**YOUR GOAL**
Please copy exactly the lines from the top of the data through the line containing "possibleIntergerNumber = 3", and nothing else.

**DATA FOR THIS EXERCISE**
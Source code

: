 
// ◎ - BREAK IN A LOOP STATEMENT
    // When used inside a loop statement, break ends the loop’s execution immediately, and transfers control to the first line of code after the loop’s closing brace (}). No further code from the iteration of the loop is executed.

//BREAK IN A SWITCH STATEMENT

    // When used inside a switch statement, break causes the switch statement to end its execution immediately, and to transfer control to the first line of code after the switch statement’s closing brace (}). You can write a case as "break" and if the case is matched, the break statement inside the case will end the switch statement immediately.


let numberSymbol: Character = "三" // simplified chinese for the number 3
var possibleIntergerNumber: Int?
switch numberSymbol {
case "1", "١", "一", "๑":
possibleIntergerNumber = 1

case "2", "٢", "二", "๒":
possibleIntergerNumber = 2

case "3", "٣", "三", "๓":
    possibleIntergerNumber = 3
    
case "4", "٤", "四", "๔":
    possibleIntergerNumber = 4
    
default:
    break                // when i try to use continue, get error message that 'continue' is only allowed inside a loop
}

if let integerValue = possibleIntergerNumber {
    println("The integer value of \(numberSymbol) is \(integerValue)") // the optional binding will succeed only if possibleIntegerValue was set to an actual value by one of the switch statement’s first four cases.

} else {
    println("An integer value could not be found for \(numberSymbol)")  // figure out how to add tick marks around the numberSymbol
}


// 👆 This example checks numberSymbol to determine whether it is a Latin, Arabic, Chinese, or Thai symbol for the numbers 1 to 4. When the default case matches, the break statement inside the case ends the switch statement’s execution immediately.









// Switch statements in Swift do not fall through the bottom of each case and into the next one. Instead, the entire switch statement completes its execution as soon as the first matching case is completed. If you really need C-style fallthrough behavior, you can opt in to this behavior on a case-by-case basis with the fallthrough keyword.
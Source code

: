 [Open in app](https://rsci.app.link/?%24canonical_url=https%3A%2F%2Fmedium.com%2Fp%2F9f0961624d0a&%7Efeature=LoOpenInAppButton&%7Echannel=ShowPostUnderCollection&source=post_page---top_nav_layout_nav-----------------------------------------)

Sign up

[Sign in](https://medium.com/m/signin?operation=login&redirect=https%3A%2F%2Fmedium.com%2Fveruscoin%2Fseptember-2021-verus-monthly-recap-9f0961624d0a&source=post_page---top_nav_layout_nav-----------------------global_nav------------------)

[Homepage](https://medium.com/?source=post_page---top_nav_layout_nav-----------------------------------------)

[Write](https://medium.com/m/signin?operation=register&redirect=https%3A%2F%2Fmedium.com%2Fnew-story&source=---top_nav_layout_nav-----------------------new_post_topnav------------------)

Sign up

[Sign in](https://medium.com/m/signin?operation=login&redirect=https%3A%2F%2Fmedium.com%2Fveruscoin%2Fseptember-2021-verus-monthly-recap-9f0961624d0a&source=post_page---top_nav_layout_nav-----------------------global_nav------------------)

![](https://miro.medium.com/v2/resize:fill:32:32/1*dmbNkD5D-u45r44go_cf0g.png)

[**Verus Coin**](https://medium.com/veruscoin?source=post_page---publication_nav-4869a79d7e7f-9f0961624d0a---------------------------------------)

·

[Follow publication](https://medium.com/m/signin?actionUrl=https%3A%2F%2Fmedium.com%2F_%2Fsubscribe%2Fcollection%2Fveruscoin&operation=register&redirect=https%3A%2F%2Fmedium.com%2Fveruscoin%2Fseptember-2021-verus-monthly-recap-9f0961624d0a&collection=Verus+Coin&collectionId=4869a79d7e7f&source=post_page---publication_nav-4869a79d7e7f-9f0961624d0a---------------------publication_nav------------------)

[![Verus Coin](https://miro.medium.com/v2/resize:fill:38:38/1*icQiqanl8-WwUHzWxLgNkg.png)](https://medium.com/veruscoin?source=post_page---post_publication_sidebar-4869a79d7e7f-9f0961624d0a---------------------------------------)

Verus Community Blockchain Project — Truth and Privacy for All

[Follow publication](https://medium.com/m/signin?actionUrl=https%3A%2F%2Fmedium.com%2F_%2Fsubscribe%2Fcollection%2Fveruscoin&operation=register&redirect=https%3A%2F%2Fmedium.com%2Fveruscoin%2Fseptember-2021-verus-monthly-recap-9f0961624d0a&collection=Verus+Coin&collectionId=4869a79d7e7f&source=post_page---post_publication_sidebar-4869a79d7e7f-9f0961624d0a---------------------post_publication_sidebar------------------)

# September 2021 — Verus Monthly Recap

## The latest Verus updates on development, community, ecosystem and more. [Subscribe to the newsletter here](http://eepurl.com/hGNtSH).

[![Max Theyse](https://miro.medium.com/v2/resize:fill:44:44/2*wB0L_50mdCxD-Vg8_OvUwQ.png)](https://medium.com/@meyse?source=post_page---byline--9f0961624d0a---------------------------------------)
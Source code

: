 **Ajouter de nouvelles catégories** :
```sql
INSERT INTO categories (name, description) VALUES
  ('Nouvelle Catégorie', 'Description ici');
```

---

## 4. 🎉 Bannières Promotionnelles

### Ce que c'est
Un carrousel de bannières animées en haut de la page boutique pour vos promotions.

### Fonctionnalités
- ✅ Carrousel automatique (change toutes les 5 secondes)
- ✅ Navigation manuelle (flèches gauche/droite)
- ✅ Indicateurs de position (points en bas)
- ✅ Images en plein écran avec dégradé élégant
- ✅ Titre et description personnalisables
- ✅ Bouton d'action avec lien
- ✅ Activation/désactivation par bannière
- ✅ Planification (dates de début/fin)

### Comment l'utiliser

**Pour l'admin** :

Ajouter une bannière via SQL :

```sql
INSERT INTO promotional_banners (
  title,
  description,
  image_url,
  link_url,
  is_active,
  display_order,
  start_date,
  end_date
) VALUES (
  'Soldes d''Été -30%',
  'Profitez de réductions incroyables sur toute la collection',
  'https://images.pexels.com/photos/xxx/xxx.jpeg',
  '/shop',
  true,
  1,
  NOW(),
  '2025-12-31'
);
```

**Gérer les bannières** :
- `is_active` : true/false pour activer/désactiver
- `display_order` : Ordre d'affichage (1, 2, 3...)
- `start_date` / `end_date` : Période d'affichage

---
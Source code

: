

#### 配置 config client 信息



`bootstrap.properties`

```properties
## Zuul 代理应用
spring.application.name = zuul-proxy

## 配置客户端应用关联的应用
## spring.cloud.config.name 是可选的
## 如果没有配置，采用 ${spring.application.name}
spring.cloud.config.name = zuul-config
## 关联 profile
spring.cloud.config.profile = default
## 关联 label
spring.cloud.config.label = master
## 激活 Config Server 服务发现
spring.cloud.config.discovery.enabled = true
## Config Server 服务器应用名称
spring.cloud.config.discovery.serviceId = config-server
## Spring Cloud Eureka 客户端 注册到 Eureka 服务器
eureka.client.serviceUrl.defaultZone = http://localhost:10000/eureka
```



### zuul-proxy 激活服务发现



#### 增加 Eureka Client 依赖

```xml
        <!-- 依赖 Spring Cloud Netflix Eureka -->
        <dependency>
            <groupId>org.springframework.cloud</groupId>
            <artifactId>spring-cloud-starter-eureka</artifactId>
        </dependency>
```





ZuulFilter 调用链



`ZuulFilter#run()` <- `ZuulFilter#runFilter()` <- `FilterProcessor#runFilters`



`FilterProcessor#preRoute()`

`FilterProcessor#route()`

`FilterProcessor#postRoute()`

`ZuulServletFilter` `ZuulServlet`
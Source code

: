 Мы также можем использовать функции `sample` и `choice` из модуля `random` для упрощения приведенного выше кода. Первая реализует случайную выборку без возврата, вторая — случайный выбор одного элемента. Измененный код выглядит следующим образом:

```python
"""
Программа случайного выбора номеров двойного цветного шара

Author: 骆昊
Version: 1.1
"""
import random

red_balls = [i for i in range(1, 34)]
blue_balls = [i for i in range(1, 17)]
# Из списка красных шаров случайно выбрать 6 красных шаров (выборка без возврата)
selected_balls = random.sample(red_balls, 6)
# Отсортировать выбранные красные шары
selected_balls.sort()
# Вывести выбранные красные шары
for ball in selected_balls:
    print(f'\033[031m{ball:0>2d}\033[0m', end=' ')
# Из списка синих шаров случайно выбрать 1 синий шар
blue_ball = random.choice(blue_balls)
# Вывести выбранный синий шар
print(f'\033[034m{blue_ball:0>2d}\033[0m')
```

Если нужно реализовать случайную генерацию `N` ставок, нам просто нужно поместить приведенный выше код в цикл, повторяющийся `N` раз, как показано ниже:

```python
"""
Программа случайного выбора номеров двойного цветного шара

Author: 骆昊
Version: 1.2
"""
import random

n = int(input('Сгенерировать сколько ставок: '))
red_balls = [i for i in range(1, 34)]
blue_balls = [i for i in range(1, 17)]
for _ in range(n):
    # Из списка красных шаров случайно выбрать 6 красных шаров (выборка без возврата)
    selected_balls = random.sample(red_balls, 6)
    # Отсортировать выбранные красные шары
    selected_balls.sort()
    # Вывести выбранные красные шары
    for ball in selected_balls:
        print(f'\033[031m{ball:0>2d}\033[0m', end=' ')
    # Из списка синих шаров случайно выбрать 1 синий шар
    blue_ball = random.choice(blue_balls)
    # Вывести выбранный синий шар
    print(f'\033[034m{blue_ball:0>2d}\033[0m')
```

**OUTPUT BELOW**
Source code

: 
// ◎ - BREAK IN A LOOP STATEMENT
    // When used inside a loop statement, break ends the loop’s execution immediately, and transfers control to the first line of code after the loop’s closing brace (}). No further code from the iteration of the loop is executed.

//BREAK IN A SWITCH STATEMENT

    // When used inside a switch statement, break causes the switch statement to end its execution immediately, and to transfer control to the first line of code after the switch statement’s closing brace (}). You can write a case as "break" and if the case is matched, the break statement inside the case will end the switch statement immediately.


let numberSymbol: Character = "三" // simplified chinese for the number 3
var possibleIntergerNumber: Int?
switch numberSymbol {
case "1", "١", "一", "๑":
possibleIntergerNumber = 1

case "2", "٢", "二", "๒":
possibleIntergerNumber = 2

case "3", "٣", "三", "๓":
    possibleIntergerNumber = 3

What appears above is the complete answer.